((
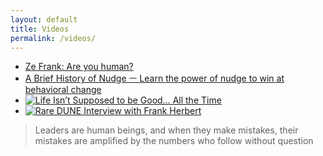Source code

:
 ```yaml
---
layout: default
title: Videos
permalink: /videos/
---
```

+ [Ze Frank: Are you human?](https://youtu.be/ccIt-qRQBoI)
+ [A Brief History of Nudge ㅡ Learn the power of nudge to win at behavioral change](https://www.youtube.com/watch?v=jVTg3ZsNTTY)
+ [![Life Isn’t Supposed to be Good… All the Time](https://img.youtube.com/vi/5oy9LWrRPIo/0.jpg)](https://youtu.be/5oy9LWrRPIo)
+ [![Rare DUNE Interview with Frank Herbert](https://img.youtube.com/vi/pZGJ3pGEuas/0.jpg)](https://www.youtube.com/watch?v=pZGJ3pGEuas)
> Leaders are human beings, and when they make mistakes, their mistakes are amplified by the numbers who follow without question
))
ASSIGNMENT: Write all the lines above out again exactly, minus the images.

OUTPUT FOR THIS TASK:
Source code

:
 ```yaml
---
layout: default
title: Videos
permalink: /videos/
---
```

+ [Ze Frank: Are you human?](https://youtu.be/ccIt-qRQBoI)
+ [A Brief History of Nudge ㅡ Learn the power of nudge to win at behavioral change](https://www.youtube.com/watch?v=jVTg3ZsNTTY)
+ [![Life Isn’t Supposed to be Good… All the Time](https://img.youtube.com/vi/5oy9LWrRPIo/0.jpg)](https://youtu.be/5oy9LWrRPIo)
+ [![Rare DUNE Interview with Frank Herbert](https://img.youtube.com/vi/pZGJ3pGEuas/0.jpg)](https://www.youtube.com/watch?v=pZGJ3pGEuas)
> Leaders are human beings, and when they make mistakes, their mistakes are amplified by the numbers who follow without question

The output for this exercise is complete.